**Problem to solve**
Below is a block of records. Copy every line in it that contains the word "edsy".
====
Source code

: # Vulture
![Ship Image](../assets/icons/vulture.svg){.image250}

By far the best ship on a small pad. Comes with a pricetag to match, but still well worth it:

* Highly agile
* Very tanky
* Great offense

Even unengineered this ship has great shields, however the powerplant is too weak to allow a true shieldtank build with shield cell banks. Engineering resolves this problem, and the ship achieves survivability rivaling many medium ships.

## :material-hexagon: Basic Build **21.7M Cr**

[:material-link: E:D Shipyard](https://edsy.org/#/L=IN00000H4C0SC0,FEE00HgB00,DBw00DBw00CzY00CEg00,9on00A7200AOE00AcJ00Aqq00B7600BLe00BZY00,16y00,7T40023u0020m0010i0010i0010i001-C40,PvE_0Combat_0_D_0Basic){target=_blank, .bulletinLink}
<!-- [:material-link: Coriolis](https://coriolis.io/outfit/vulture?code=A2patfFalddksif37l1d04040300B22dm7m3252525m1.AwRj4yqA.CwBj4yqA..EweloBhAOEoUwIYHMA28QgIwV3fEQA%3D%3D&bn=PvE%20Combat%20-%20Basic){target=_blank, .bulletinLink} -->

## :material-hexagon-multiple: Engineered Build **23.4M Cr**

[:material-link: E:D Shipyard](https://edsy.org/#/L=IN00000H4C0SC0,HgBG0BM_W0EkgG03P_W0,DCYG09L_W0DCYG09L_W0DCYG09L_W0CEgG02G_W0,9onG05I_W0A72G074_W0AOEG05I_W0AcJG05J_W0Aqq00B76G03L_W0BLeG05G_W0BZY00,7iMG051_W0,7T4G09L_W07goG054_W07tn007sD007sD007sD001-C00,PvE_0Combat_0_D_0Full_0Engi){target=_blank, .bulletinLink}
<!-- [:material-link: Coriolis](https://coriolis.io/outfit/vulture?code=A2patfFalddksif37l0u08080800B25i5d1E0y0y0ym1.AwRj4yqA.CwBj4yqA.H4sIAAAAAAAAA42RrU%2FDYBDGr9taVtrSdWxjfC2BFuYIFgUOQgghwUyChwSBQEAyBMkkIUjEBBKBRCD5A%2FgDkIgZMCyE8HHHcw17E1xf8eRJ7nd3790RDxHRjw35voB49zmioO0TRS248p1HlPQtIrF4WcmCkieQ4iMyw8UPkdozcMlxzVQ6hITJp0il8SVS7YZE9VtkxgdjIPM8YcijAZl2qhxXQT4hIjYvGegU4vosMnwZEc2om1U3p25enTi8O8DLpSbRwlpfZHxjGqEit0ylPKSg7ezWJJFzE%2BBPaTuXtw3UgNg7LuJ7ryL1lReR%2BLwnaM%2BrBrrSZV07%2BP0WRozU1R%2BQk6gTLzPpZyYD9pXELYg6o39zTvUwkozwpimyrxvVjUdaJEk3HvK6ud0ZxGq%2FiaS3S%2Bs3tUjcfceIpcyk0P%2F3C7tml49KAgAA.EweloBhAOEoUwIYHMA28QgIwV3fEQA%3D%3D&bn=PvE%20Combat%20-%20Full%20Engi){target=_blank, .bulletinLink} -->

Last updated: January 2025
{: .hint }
====
**Expected output**
[:material-link: E:D Shipyard](https://edsy.org/#/L=IN00000H4C0SC0,FEE00HgB00,DBw00DBw00CzY00CEg00,9on00A7200AOE00AcJ00Aqq00B7600BLe00BZY00,16y00,7T40023u0020m0010i0010i0010i001-C40,PvE_0Combat_0_D_0Basic){target=_blank, .bulletinLink}
[:material-link: E:D Shipyard](https://edsy.org/#/L=IN00000H4C0SC0,HgBG0BM_W0EkgG03P_W0,DCYG09L_W0DCYG09L_W0DCYG09L_W0CEgG02G_W0,9onG05I_W0A72G074_W0AOEG05I_W0AcJG05J_W0Aqq00B76G03L_W0BLeG05G_W0BZY00,7iMG051_W0,7T4G09L_W07goG054_W07tn007sD007sD007sD001-C00,PvE_0Combat_0_D_0Full_0Engi){target=_blank, .bulletinLink}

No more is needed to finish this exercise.